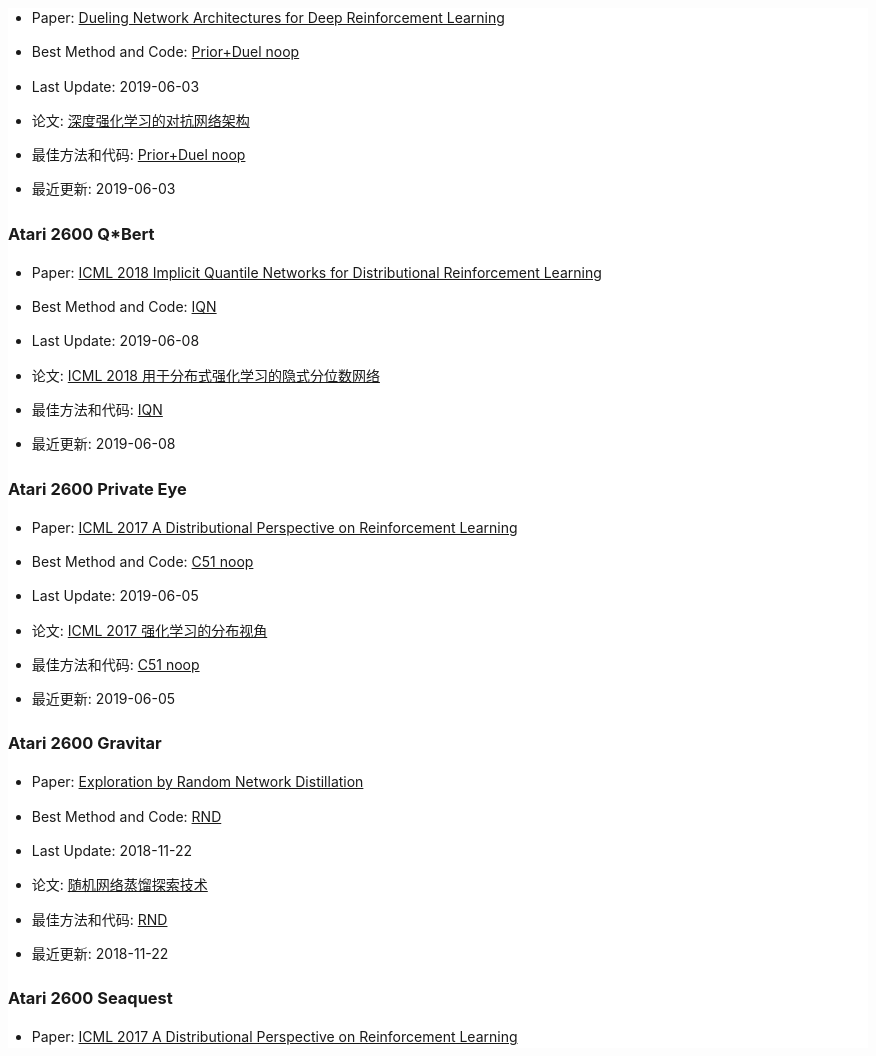 * Paper: [Dueling Network Architectures for Deep Reinforcement Learning](https://arxiv.org/pdf/1511.06581v3.pdf)

* Best Method and Code: [Prior+Duel noop](https://github.com/facebookresearch/Horizon)

* Last Update: 2019-06-03

* 论文: [深度强化学习的对抗网络架构](https://arxiv.org/pdf/1511.06581v3.pdf)

* 最佳方法和代码: [Prior+Duel noop](https://github.com/facebookresearch/Horizon)

* 最近更新: 2019-06-03

### Atari 2600 Q*Bert

* Paper: [ICML 2018 Implicit Quantile Networks for Distributional Reinforcement Learning](https://arxiv.org/pdf/1806.06923v1.pdf)

* Best Method and Code: [IQN](https://github.com/google/dopamine)

* Last Update: 2019-06-08

* 论文: [ICML 2018 用于分布式强化学习的隐式分位数网络](https://arxiv.org/pdf/1806.06923v1.pdf)

* 最佳方法和代码: [IQN](https://github.com/google/dopamine)

* 最近更新: 2019-06-08

### Atari 2600 Private Eye

* Paper: [ICML 2017 A Distributional Perspective on Reinforcement Learning](https://arxiv.org/pdf/1707.06887v1.pdf)

* Best Method and Code: [C51 noop](https://github.com/NervanaSystems/coach)

* Last Update: 2019-06-05

* 论文: [ICML 2017 强化学习的分布视角](https://arxiv.org/pdf/1707.06887v1.pdf)

* 最佳方法和代码: [C51 noop](https://github.com/NervanaSystems/coach)

* 最近更新: 2019-06-05

### Atari 2600 Gravitar

* Paper: [Exploration by Random Network Distillation](https://arxiv.org/pdf/1810.12894v1.pdf)

* Best Method and Code: [RND](https://github.com/openai/random-network-distillation)

* Last Update: 2018-11-22

* 论文: [随机网络蒸馏探索技术](https://arxiv.org/pdf/1810.12894v1.pdf)

* 最佳方法和代码: [RND](https://github.com/openai/random-network-distillation)

* 最近更新: 2018-11-22

### Atari 2600 Seaquest

* Paper: [ICML 2017 A Distributional Perspective on Reinforcement Learning](https://arxiv.org/pdf/1707.06887v1.pdf)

+---+

§ WORK TASK: What is needed here is how many lines of the entries contain "openai"; give that number alone.

§ WRITTEN SOLUTION: 2